When I grew up, my mom was working on an AS/400 at work. I spent many hours watching her fly through all the screens.

She knew exactly the right combo of Function keys followed by how many TAB she needed to start typing. She could do it without looking at the screen or the keyboard, just the sheet she had to enter/modify in the system.

It was incredibly fast, 99% of the time.

She hated the move to Windows. All the sudden, everything was slow, error prone, fiddly. Keyboard navigation was mostly gone and although employees could start working with less training, she knew the move was generally a big step backwards.

She despised computers with passion from that day on. Today she's retired and uses an iPad only.

I'm a UX designer/developer. There is something to be said for these old terminal systems, when it comes to repetitive daily tasks.


I have worked with AS400, and its concept of an input queue is great. Basically, none of your inputs are ignored if the system is busy, they are cached by the terminal and sent one by one when the system responds.

To give you an example, imagine hitting Ctrl-Alt-Del, entering your login and password, hitting Enter, entering FFOX to run Firefox, hitting Enter, hitting F3 to open a tab, entering news.ycombinator.com, hitting Enter, hitting F3 for another tab, entering another URL, hitting Enter and it just works. Your machine can be waiting to show you the login screen, or applying some global policies, or launching Firefox, but it will never lose your input.


I do enjoy this aspect about terminals - how you can type a few lines with enters while a long running process is executing.

However, I wish there was a way to ignore (or cache?) this buffered input if the process exits with an error or something else of the sort. Does this exist?
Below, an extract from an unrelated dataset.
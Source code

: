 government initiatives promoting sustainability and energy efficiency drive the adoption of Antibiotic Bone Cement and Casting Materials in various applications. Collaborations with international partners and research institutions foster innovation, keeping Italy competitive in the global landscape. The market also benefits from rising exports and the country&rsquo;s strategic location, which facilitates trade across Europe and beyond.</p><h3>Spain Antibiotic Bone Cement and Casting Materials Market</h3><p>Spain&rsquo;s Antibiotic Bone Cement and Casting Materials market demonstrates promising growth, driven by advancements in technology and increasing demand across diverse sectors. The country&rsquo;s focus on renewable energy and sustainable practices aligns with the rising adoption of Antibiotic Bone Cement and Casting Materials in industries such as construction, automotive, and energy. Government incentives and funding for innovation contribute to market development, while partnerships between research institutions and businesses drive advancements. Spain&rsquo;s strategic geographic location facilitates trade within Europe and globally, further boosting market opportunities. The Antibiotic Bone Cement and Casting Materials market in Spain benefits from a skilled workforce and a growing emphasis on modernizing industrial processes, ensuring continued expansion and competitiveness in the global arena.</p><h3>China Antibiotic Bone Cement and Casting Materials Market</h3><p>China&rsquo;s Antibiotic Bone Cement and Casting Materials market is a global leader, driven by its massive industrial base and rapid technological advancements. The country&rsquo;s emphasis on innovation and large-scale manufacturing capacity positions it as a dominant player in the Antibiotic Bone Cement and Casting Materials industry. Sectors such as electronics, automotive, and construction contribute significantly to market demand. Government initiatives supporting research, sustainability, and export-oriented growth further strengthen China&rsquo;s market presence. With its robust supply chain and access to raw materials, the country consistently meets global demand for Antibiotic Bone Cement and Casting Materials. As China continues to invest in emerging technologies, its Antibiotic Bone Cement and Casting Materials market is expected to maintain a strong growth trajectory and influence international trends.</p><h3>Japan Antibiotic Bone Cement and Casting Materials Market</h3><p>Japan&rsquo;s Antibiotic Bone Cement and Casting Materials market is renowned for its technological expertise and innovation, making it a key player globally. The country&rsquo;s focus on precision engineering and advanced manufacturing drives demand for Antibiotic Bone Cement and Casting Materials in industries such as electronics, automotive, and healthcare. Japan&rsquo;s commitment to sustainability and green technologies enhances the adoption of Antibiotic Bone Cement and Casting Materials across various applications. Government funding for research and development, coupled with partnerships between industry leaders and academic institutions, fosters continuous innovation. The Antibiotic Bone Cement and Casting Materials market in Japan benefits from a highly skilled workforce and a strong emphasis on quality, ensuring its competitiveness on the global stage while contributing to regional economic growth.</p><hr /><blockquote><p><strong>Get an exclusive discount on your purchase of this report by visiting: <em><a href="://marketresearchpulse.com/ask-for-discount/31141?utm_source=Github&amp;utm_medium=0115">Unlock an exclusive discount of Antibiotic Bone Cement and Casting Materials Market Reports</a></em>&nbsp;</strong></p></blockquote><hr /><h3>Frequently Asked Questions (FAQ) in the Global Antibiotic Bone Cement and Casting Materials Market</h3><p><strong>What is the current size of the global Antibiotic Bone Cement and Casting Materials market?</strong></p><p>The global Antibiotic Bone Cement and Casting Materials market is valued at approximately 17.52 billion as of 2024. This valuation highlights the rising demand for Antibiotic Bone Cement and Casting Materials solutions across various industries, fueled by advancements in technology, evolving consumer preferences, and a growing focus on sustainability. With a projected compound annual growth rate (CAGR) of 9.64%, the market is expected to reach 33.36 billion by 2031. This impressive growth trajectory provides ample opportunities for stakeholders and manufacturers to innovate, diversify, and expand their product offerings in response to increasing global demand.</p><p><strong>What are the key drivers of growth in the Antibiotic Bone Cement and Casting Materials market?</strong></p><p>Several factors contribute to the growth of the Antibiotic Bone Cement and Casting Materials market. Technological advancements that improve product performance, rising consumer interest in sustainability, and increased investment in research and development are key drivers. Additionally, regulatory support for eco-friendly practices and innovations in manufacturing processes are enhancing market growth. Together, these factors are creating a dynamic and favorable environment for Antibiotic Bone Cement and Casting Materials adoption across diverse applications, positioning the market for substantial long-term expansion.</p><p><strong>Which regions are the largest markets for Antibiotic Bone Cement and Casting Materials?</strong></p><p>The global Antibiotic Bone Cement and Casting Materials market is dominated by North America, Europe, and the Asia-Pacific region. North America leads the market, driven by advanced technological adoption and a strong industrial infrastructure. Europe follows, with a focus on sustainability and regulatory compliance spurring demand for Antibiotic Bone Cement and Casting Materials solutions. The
It can quickly get dangerous otherwise!


I worked on an AS/400 system 4 years ago during an high school internship in Italy. It's still used in a medium-size company. It was painful at first but since my first language was Pascal the difference was bearable. Sure it helped me with my formation as a young developer. Anyway, it was fast and sure AS/400 still can be competitive but in a business pov it is a mess: there are almost no developers with an adequate formation and the old developers are close to retirement. My main accomplishment was to run battleship and some other games, I'll find the link with the library to install if I have time.


I developed for AS400s back in the day and IMHO only the iPad comes close to the consistent UI that data entry workers need and expect. I remember my employer introducing a Windows GUI front end and being told by major customers that they needed to offer green screen entry again or they would buy my employer and make them do it.
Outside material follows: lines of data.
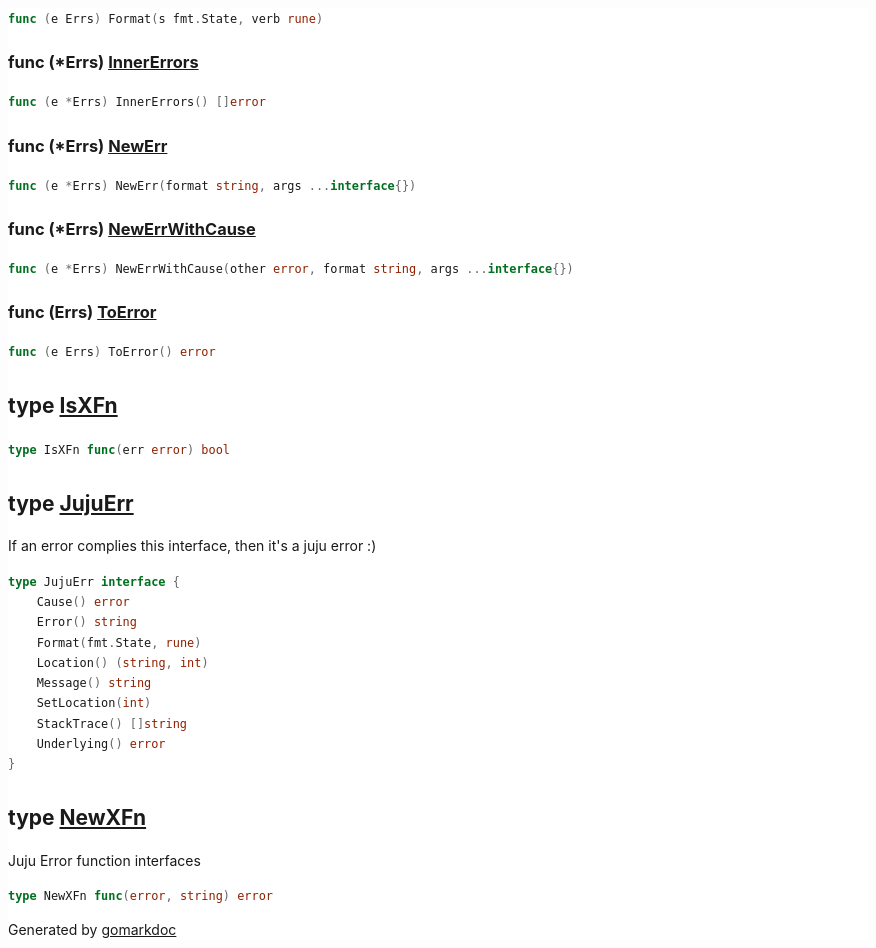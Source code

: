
 ```go
func (e Errs) Format(s fmt.State, verb rune)
```

### func \(\*Errs\) [InnerErrors](<https://github.com/eurielec/bulkerrs/blob/master/errors.go#L145>)

```go
func (e *Errs) InnerErrors() []error
```

### func \(\*Errs\) [NewErr](<https://github.com/eurielec/bulkerrs/blob/master/errors.go#L65>)

```go
func (e *Errs) NewErr(format string, args ...interface{})
```

### func \(\*Errs\) [NewErrWithCause](<https://github.com/eurielec/bulkerrs/blob/master/errors.go#L71>)

```go
func (e *Errs) NewErrWithCause(other error, format string, args ...interface{})
```

### func \(Errs\) [ToError](<https://github.com/eurielec/bulkerrs/blob/master/errors.go#L119>)

```go
func (e Errs) ToError() error
```

## type [IsXFn](<https://github.com/eurielec/bulkerrs/blob/master/errortypes.go#L9>)

```go
type IsXFn func(err error) bool
```

## type [JujuErr](<https://github.com/eurielec/bulkerrs/blob/master/errors.go#L21-L30>)

If an error complies this interface\, then it's a juju error :\)

```go
type JujuErr interface {
    Cause() error
    Error() string
    Format(fmt.State, rune)
    Location() (string, int)
    Message() string
    SetLocation(int)
    StackTrace() []string
    Underlying() error
}
```

## type [NewXFn](<https://github.com/eurielec/bulkerrs/blob/master/errors.go#L33>)

Juju Error function interfaces

```go
type NewXFn func(error, string) error
```



Generated by [gomarkdoc](<https://github.com/princjef/gomarkdoc>)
A relative of mine works at a not-so-small place (some 100s of terminals) that used to run AS400s. Years have passed, but It's still green screens galore. He explained me that most of the personnel have memorized the menu so well that they can do their job without hardly ever looking at the screens. Changing that would spell catastrophe in terms of re-training and lost productivity alone.
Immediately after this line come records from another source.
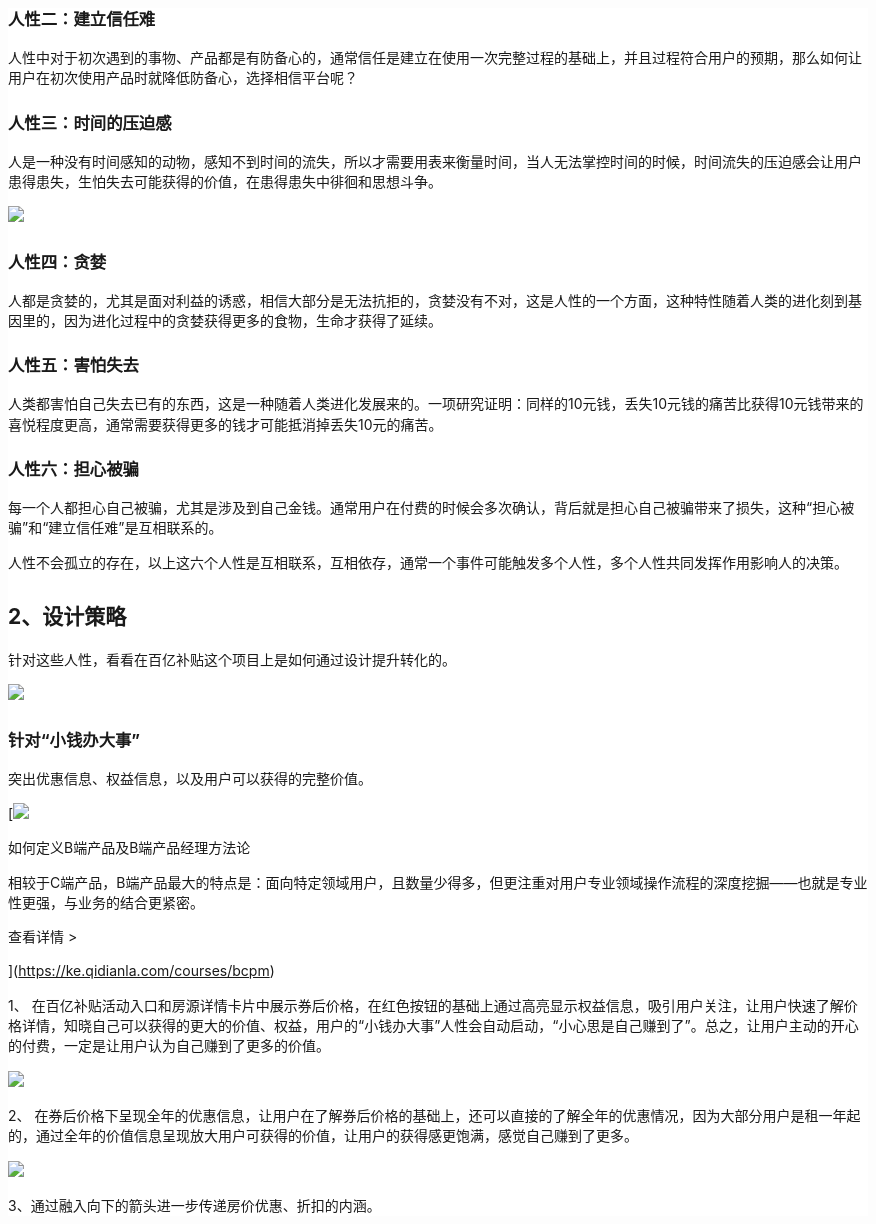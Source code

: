 ### 人性二：建立信任难

人性中对于初次遇到的事物、产品都是有防备心的，通常信任是建立在使用一次完整过程的基础上，并且过程符合用户的预期，那么如何让用户在初次使用产品时就降低防备心，选择相信平台呢？

### 人性三：时间的压迫感

人是一种没有时间感知的动物，感知不到时间的流失，所以才需要用表来衡量时间，当人无法掌控时间的时候，时间流失的压迫感会让用户患得患失，生怕失去可能获得的价值，在患得患失中徘徊和思想斗争。

![](https://image.woshipm.com/2025/05/30/6ba1bc7c-3cb3-11f0-8cb0-00163e09d72f.jpg)

### 人性四：贪婪

人都是贪婪的，尤其是面对利益的诱惑，相信大部分是无法抗拒的，贪婪没有不对，这是人性的一个方面，这种特性随着人类的进化刻到基因里的，因为进化过程中的贪婪获得更多的食物，生命才获得了延续。

### 人性五：害怕失去

人类都害怕自己失去已有的东西，这是一种随着人类进化发展来的。一项研究证明：同样的10元钱，丢失10元钱的痛苦比获得10元钱带来的喜悦程度更高，通常需要获得更多的钱才可能抵消掉丢失10元的痛苦。

### 人性六：担心被骗

每一个人都担心自己被骗，尤其是涉及到自己金钱。通常用户在付费的时候会多次确认，背后就是担心自己被骗带来了损失，这种“担心被骗”和“建立信任难”是互相联系的。

人性不会孤立的存在，以上这六个人性是互相联系，互相依存，通常一个事件可能触发多个人性，多个人性共同发挥作用影响人的决策。

## 2、设计策略

针对这些人性，看看在百亿补贴这个项目上是如何通过设计提升转化的。

![](https://image.woshipm.com/2025/05/30/6dd478ea-3cb3-11f0-8cb0-00163e09d72f.jpg)

### 针对“小钱办大事”

突出优惠信息、权益信息，以及用户可以获得的完整价值。

[![](https://image.woshipm.com/2023/08/02/72b77e4e-30e3-11ee-88e7-00163e0b5ff3.png)

如何定义B端产品及B端产品经理方法论

相较于C端产品，B端产品最大的特点是：面向特定领域用户，且数量少得多，但更注重对用户专业领域操作流程的深度挖掘——也就是专业性更强，与业务的结合更紧密。

查看详情 >

](https://ke.qidianla.com/courses/bcpm)

1、 在百亿补贴活动入口和房源详情卡片中展示券后价格，在红色按钮的基础上通过高亮显示权益信息，吸引用户关注，让用户快速了解价格详情，知晓自己可以获得的更大的价值、权益，用户的“小钱办大事”人性会自动启动，“小心思是自己赚到了”。总之，让用户主动的开心的付费，一定是让用户认为自己赚到了更多的价值。

![](https://image.woshipm.com/2025/05/30/6ea3e454-3cb3-11f0-8cb0-00163e09d72f.jpg)

2、 在券后价格下呈现全年的优惠信息，让用户在了解券后价格的基础上，还可以直接的了解全年的优惠情况，因为大部分用户是租一年起的，通过全年的价值信息呈现放大用户可获得的价值，让用户的获得感更饱满，感觉自己赚到了更多。

![](https://image.woshipm.com/2025/05/30/6fa57b6a-3cb3-11f0-8cb0-00163e09d72f.jpg)

3、通过融入向下的箭头进一步传递房价优惠、折扣的内涵。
My father worked on AS/400 applications as a project manager. When they moved to Windows he changed job, but still in the same field. Among his former users, the preferred replacement was Visual FoxPro applications that looked pretty much exactly like the old AS/400 programs---not any newfangled client/server or browser-based thing, even though there were already some available.


> She hated the move to Windows. All the sudden, everything was slow, error prone, fiddly. Keyboard navigation was mostly gone and although employees could start working with less training, she knew the move was generally a big step backwards.

She was right.

Autohotkey can solve a lot of these problems.

Though it can require some politics playing to accept it as a legitimate tool.


Autohotkey is wonderful (and I can relate to the issue of getting it accepted as a legitimate tool). I also think that the beauty of the AS/400 UX is beyond just keyboard shortcuts. It probably has more to do with consistency, context awareness and that the most important functions are reliably available everywhere. But I never worked with it myself, I only have looked over the shoulders of some green screen users, so maybe there is more to it.

Another thing is that the WIMP (Windows, Icons, Menus, Pointer) paradigm was, at least in part, born because of the insight that the block oriented approach of the green screen terminals wouldn't scale beyond a certain point. I'm more interested in the ideas that made IBM 5250 like UX successful than in a modern interpretation of it. Using keyboard shortcuts is certainly one of these ideas and so is tiling windows instead of stacking them.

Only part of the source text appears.